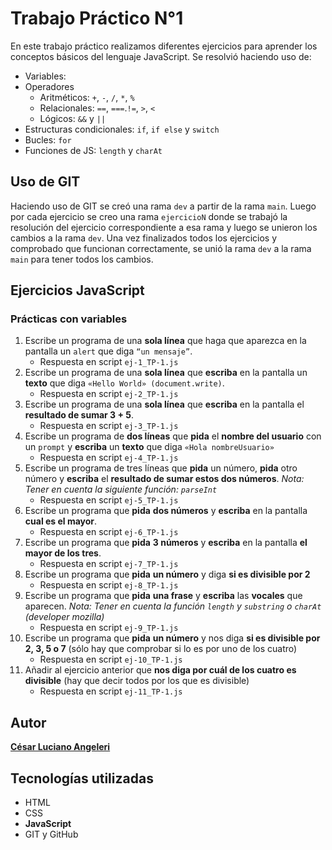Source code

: # Trabajo Práctico N°1
En este trabajo práctico realizamos diferentes ejercicios para aprender los conceptos básicos del lenguaje JavaScript.
Se resolvió haciendo uso de:
* Variables:
* Operadores
    * Aritméticos: `+`, `-`, `/`, `*`, `%`
    * Relacionales: `==`, `===`.`!=`, `>`, `<`
    * Lógicos: `&&` y `||`
* Estructuras condicionales: `if`, `if else` y `switch`
* Bucles: `for`
* Funciones de JS: `length` y `charAt`
## Uso de GIT
Haciendo uso de GIT se creó una rama `dev` a partir de la rama `main`. Luego por cada ejercicio se creo una rama `ejercicioN` donde se trabajó la resolución del ejercicio correspondiente a esa rama y luego se unieron los cambios a la rama `dev`. Una vez finalizados todos los ejercicios y comprobado que funcionan correctamente, se unió la rama `dev` a la rama `main` para tener todos los cambios. 
## Ejercicios JavaScript
### Prácticas con variables

1. Escribe un programa de una **sola línea** que haga que aparezca en la pantalla un `alert` que diga `“un mensaje”`. 
    * Respuesta en script `ej-1_TP-1.js` 
2. Escribe un programa de una **sola línea** que **escriba** en la pantalla un **texto** que diga `«Hello World» (document.write)`.
    * Respuesta en script `ej-2_TP-1.js` 
3. Escribe un programa de una **sola línea** que **escriba** en la pantalla el **resultado de sumar 3 + 5**.
    * Respuesta en script `ej-3_TP-1.js` 
4. Escribe un programa de **dos líneas** que **pida** el **nombre del usuario** con un `prompt` y **escriba** un **texto** que diga `«Hola nombreUsuario»`
    * Respuesta en script `ej-4_TP-1.js` 
5. Escribe un programa de tres líneas que **pida** un número, **pida** otro número y **escriba** el **resultado de sumar estos dos números**.
*Nota: Tener en cuenta la siguiente función: `parseInt`*
    * Respuesta en script `ej-5_TP-1.js` 
6. Escribe un programa que **pida** **dos números** y **escriba** en la pantalla **cual es el mayor**.
    * Respuesta en script `ej-6_TP-1.js` 
7. Escribe un programa que **pida** **3 números** y **escriba** en la pantalla **el mayor de los tres**.
    * Respuesta en script `ej-7_TP-1.js` 
8. Escribe un programa que **pida** **un número** y diga **si es divisible por 2**
    * Respuesta en script `ej-8_TP-1.js` 
9. Escribe un programa que **pida** **una frase** y **escriba** las **vocales** que aparecen.
*Nota: Tener en cuenta la función `length` y `substring` o `charAt` (developer mozilla)*
    * Respuesta en script `ej-9_TP-1.js` 
10. Escribe un programa que **pida** **un número** y nos diga **si es divisible por 2, 3, 5 o 7** (sólo hay que comprobar si lo es por uno de los cuatro)
    * Respuesta en script `ej-10_TP-1.js` 
11. Añadir al ejercicio anterior que **nos diga por cuál de los cuatro es divisible** (hay que decir todos por los que es divisible)
    * Respuesta en script `ej-11_TP-1.js` 
## Autor
[**César Luciano Angeleri**](https://www.linkedin.com/in/cesar-luciano-angeleri/)
## Tecnologías utilizadas
* HTML
* CSS
* **JavaScript**
*  GIT y GitHub
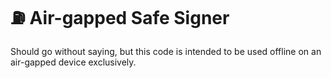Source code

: # ⛽ Air-gapped Safe Signer

Should go without saying, but this code is intended to be used offline on an air-gapped device exclusively.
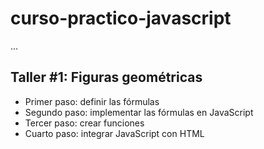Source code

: # curso-practico-javascript

...

## Taller #1: Figuras geométricas

-   Primer paso: definir las fórmulas
-   Segundo paso: implementar las fórmulas en JavaScript
-   Tercer paso: crear funciones
-   Cuarto paso: integrar JavaScript con HTML
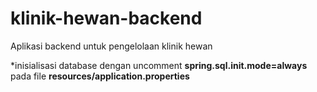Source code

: # klinik-hewan-backend
Aplikasi backend untuk pengelolaan klinik hewan

*inisialisasi database dengan uncomment **spring.sql.init.mode=always** pada file **resources/application.properties**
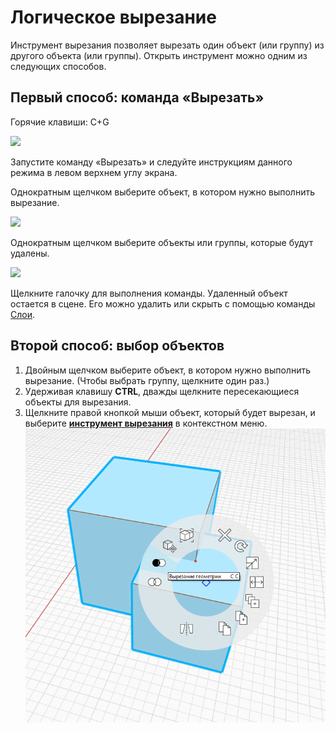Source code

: # Логическое вырезание

Инструмент вырезания позволяет вырезать один объект (или группу) из другого объекта (или группы). Открыть инструмент можно одним из следующих способов.

## Первый способ: команда «Вырезать»

Горячие клавиши: C+G

![](../.gitbook/assets/cut\_tool.png)

Запустите команду «Вырезать» и следуйте инструкциям данного режима в левом верхнем углу экрана.

Однократным щелчком выберите объект, в котором нужно выполнить вырезание.

![](../.gitbook/assets/boolean\_cut.png)

Однократным щелчком выберите объекты или группы, которые будут удалены.

![](../.gitbook/assets/boolean\_cut2.png)

Щелкните галочку для выполнения команды. Удаленный объект остается в сцене. Его можно удалить или скрыть с помощью команды [Слои](layers.md).

## Второй способ: выбор объектов

1. Двойным щелчком выберите объект, в котором нужно выполнить вырезание. (Чтобы выбрать группу, щелкните один раз.)
2. Удерживая клавишу **CTRL**, дважды щелкните пересекающиеся объекты для вырезания.
3. Щелкните правой кнопкой мыши объект, который будет вырезан, и выберите [**инструмент вырезания**](https://github.com/FormIt3D/autodesk-formit-360-windows-help/tree/c377e7b8a3b8e43e684321d0b7de867608d317a3/tool-library/boolean-operations.md) в контекстном меню. ![](<../.gitbook/assets/cut tool.png>)
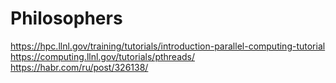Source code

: # Philosophers
https://hpc.llnl.gov/training/tutorials/introduction-parallel-computing-tutorial
https://computing.llnl.gov/tutorials/pthreads/
https://habr.com/ru/post/326138/
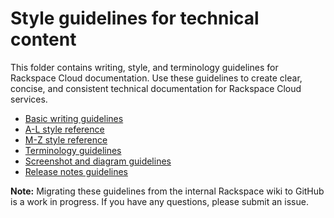 # Style guidelines for technical content

This folder contains writing, style, and terminology guidelines for Rackspace Cloud documentation. Use these guidelines to create clear, concise, and consistent technical documentation for Rackspace Cloud services.

- [Basic writing guidelines](basic-writing-guidelines.md)
- [A-L style reference](a-l-style-guidelines.md)
- [M-Z style reference](m-z-style-guidelines.md)
- [Terminology guidelines](terminology-guidelines.md)
- [Screenshot and diagram guidelines](screenshot-diagram-guidelines.md)
- [Release notes guidelines](release-notes-guidelines.md)

**Note:** Migrating these guidelines from the internal Rackspace wiki to GitHub is a work in progress. If you have any questions, please submit an issue.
---------------
▶ _AIM OF THE TASK_
For every line above that includes the word "выберите", return the line.

▶ _SOLUTION FOR THIS TASK_
Однократным щелчком выберите объект, в котором нужно выполнить вырезание.
Однократным щелчком выберите объекты или группы, которые будут удалены.
1. Двойным щелчком выберите объект, в котором нужно выполнить вырезание. (Чтобы выбрать группу, щелкните один раз.)
3. Щелкните правой кнопкой мыши объект, который будет вырезан, и выберите [**инструмент вырезания**](https://github.com/FormIt3D/autodesk-formit-360-windows-help/tree/c377e7b8a3b8e43e684321d0b7de867608d317a3/tool-library/boolean-operations.md) в контекстном меню. ![](<../.gitbook/assets/cut tool.png>)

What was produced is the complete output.